** Opening Data for the task block **

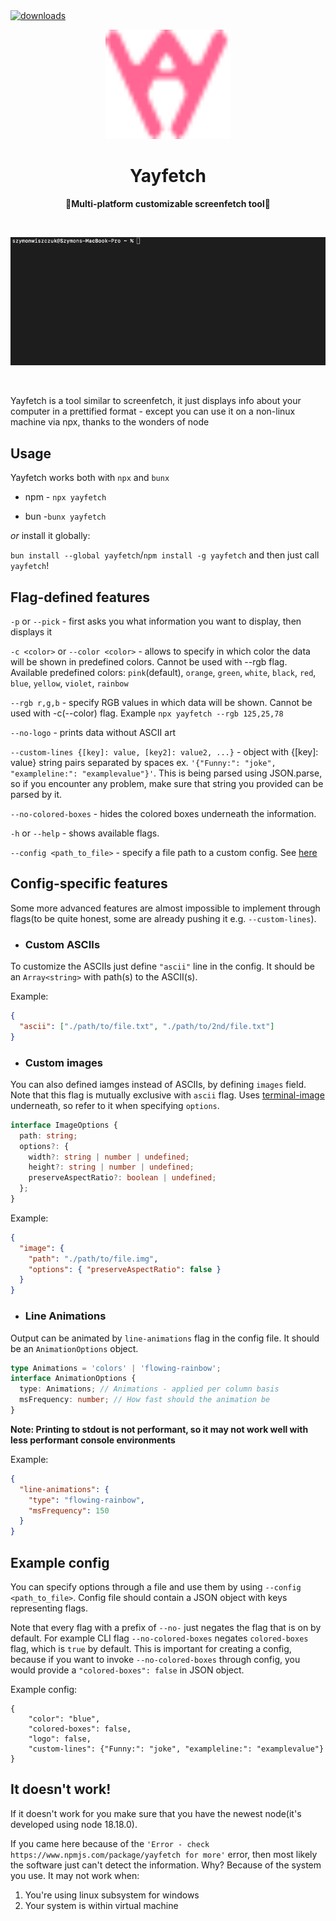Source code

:   <a href="https://www.npmjs.com/package/yayfetch">
    <img alt="downloads" src="https://img.shields.io/npm/dm/yayfetch.svg" target="_blank" />
  </a>
<br>

<p align="center">
</p>

<div align="center">
<img src="https://github.com/golota60/yayfetch/blob/master/assets/logo.svg" width="200">
	<h1>Yayfetch</h1>
	<p>
		<b>🧁Multi-platform customizable screenfetch tool🧁</b>
	</p>
	<br>
</div>

<p align="center">
<img src="https://github.com/golota60/yayfetch/blob/master/assets/examplegif.gif" width="600">
</p>

<br>

Yayfetch is a tool similar to screenfetch, it just displays info about your computer in a prettified format - except you can use it on a non-linux machine via npx, thanks to the wonders of node

## Usage

Yayfetch works both with `npx` and `bunx`

- npm - `npx yayfetch`

- bun -`bunx yayfetch`


_or_ install it globally:

`bun install --global yayfetch`/`npm install -g yayfetch` and then just call `yayfetch`!

## Flag-defined features

`-p` or `--pick` - first asks you what information you want to display, then displays it

`-c <color>` or `--color <color>` - allows to specify in which color the data will be shown in predefined colors. Cannot be used with --rgb flag. Available predefined colors:
`pink`(default), `orange`, `green`, `white`, `black`, `red`, `blue`, `yellow`, `violet`, `rainbow`

`--rgb r,g,b` - specify RGB values in which data will be shown. Cannot be used with -c(--color) flag. Example `npx yayfetch --rgb 125,25,78`

`--no-logo` - prints data without ASCII art

`--custom-lines {[key]: value, [key2]: value2, ...}` - object with {[key]: value} string pairs separated by spaces ex.
`'{"Funny:": "joke", "exampleline:": "examplevalue"}'`. This is being parsed using JSON.parse, so if you encounter any problem, make sure that string you provided can be parsed by it.

`--no-colored-boxes` - hides the colored boxes underneath the information.

`-h` or `--help` - shows available flags.

`--config <path_to_file>` - specify a file path to a custom config. See [here](#example-config)

## Config-specific features

Some more advanced features are almost impossible to implement through flags(to be quite honest, some are already pushing it e.g. `--custom-lines`).

- ### Custom ASCIIs

To customize the ASCIIs just define `"ascii"` line in the config. It should be an `Array<string>` with path(s) to the ASCII(s).

Example:

```json
{
  "ascii": ["./path/to/file.txt", "./path/to/2nd/file.txt"]
}
```

- ### Custom images

You can also defined iamges instead of ASCIIs, by defining `images` field. Note that this flag is mutually exclusive with `ascii` flag.
Uses [terminal-image](https://github.com/sindresorhus/terminal-image) underneath, so refer to it when specifying `options`.

```ts
interface ImageOptions {
  path: string;
  options?: {
    width?: string | number | undefined;
    height?: string | number | undefined;
    preserveAspectRatio?: boolean | undefined;
  };
}
```

Example:

```json
{
  "image": {
    "path": "./path/to/file.img",
    "options": { "preserveAspectRatio": false }
  }
}
```

- ### Line Animations

Output can be animated by `line-animations` flag in the config file. It should be an `AnimationOptions` object.

```ts
type Animations = 'colors' | 'flowing-rainbow';
interface AnimationOptions {
  type: Animations; // Animations - applied per column basis
  msFrequency: number; // How fast should the animation be
}
```

**Note: Printing to stdout is not performant, so it may not work well with less performant console environments**

Example:

```json
{
  "line-animations": {
    "type": "flowing-rainbow",
    "msFrequency": 150
  }
}
```

## Example config

You can specify options through a file and use them by using `--config <path_to_file>`. Config file should contain a JSON object with keys representing flags.

Note that every flag with a prefix of `--no-` just negates the flag that is on by default. For example CLI flag `--no-colored-boxes` negates `colored-boxes` flag, which is `true` by default. This is important for creating a config, because if you want to invoke `--no-colored-boxes` through config, you would provide a `"colored-boxes": false` in JSON object.

Example config:

```
{
	"color": "blue",
	"colored-boxes": false,
	"logo": false,
	"custom-lines": {"Funny:": "joke", "exampleline:": "examplevalue"}
}
```

## It doesn't work!

If it doesn't work for you make sure that you have the newest node(it's developed using node 18.18.0).

If you came here because of the `'Error - check https://www.npmjs.com/package/yayfetch for more'` error, then most likely the software just can't detect the information. Why? Because of the system you use. It may not work when:

1. You're using linux subsystem for windows
2. Your system is within virtual machine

** Closing Data for the task block **

● Assignment
For every line above, produce an exact transcription that omits the images.

● Answer for the task
Source code

:   <a href="https://www.npmjs.com/package/yayfetch">
    <img alt="downloads" src="https://img.shields.io/npm/dm/yayfetch.svg" target="_blank" />
  </a>
<br>

<p align="center">
</p>

<div align="center">
<img src="https://github.com/golota60/yayfetch/blob/master/assets/logo.svg" width="200">
	<h1>Yayfetch</h1>
	<p>
		<b>🧁Multi-platform customizable screenfetch tool🧁</b>
	</p>
	<br>
</div>

<p align="center">
<img src="https://github.com/golota60/yayfetch/blob/master/assets/examplegif.gif" width="600">
</p>

<br>

Yayfetch is a tool similar to screenfetch, it just displays info about your computer in a prettified format - except you can use it on a non-linux machine via npx, thanks to the wonders of node

## Usage

Yayfetch works both with `npx` and `bunx`

- npm - `npx yayfetch`

- bun -`bunx yayfetch`


_or_ install it globally:

`bun install --global yayfetch`/`npm install -g yayfetch` and then just call `yayfetch`!

## Flag-defined features

`-p` or `--pick` - first asks you what information you want to display, then displays it

`-c <color>` or `--color <color>` - allows to specify in which color the data will be shown in predefined colors. Cannot be used with --rgb flag. Available predefined colors:
`pink`(default), `orange`, `green`, `white`, `black`, `red`, `blue`, `yellow`, `violet`, `rainbow`

`--rgb r,g,b` - specify RGB values in which data will be shown. Cannot be used with -c(--color) flag. Example `npx yayfetch --rgb 125,25,78`

`--no-logo` - prints data without ASCII art

`--custom-lines {[key]: value, [key2]: value2, ...}` - object with {[key]: value} string pairs separated by spaces ex.
`'{"Funny:": "joke", "exampleline:": "examplevalue"}'`. This is being parsed using JSON.parse, so if you encounter any problem, make sure that string you provided can be parsed by it.

`--no-colored-boxes` - hides the colored boxes underneath the information.

`-h` or `--help` - shows available flags.

`--config <path_to_file>` - specify a file path to a custom config. See [here](#example-config)

## Config-specific features

Some more advanced features are almost impossible to implement through flags(to be quite honest, some are already pushing it e.g. `--custom-lines`).

- ### Custom ASCIIs

To customize the ASCIIs just define `"ascii"` line in the config. It should be an `Array<string>` with path(s) to the ASCII(s).

Example:

```json
{
  "ascii": ["./path/to/file.txt", "./path/to/2nd/file.txt"]
}
```

- ### Custom images

You can also defined iamges instead of ASCIIs, by defining `images` field. Note that this flag is mutually exclusive with `ascii` flag.
Uses [terminal-image](https://github.com/sindresorhus/terminal-image) underneath, so refer to it when specifying `options`.

```ts
interface ImageOptions {
  path: string;
  options?: {
    width?: string | number | undefined;
    height?: string | number | undefined;
    preserveAspectRatio?: boolean | undefined;
  };
}
```

Example:

```json
{
  "image": {
    "path": "./path/to/file.img",
    "options": { "preserveAspectRatio": false }
  }
}
```

- ### Line Animations

Output can be animated by `line-animations` flag in the config file. It should be an `AnimationOptions` object.

```ts
type Animations = 'colors' | 'flowing-rainbow';
interface AnimationOptions {
  type: Animations; // Animations - applied per column basis
  msFrequency: number; // How fast should the animation be
}
```

**Note: Printing to stdout is not performant, so it may not work well with less performant console environments**

Example:

```json
{
  "line-animations": {
    "type": "flowing-rainbow",
    "msFrequency": 150
  }
}
```

## Example config

You can specify options through a file and use them by using `--config <path_to_file>`. Config file should contain a JSON object with keys representing flags.

Note that every flag with a prefix of `--no-` just negates the flag that is on by default. For example CLI flag `--no-colored-boxes` negates `colored-boxes` flag, which is `true` by default. This is important for creating a config, because if you want to invoke `--no-colored-boxes` through config, you would provide a `"colored-boxes": false` in JSON object.

Example config:

```
{
	"color": "blue",
	"colored-boxes": false,
	"logo": false,
	"custom-lines": {"Funny:": "joke", "exampleline:": "examplevalue"}
}
```

## It doesn't work!

If it doesn't work for you make sure that you have the newest node(it's developed using node 18.18.0).

If you came here because of the `'Error - check https://www.npmjs.com/package/yayfetch for more'` error, then most likely the software just can't detect the information. Why? Because of the system you use. It may not work when:

1. You're using linux subsystem for windows
2. Your system is within virtual machine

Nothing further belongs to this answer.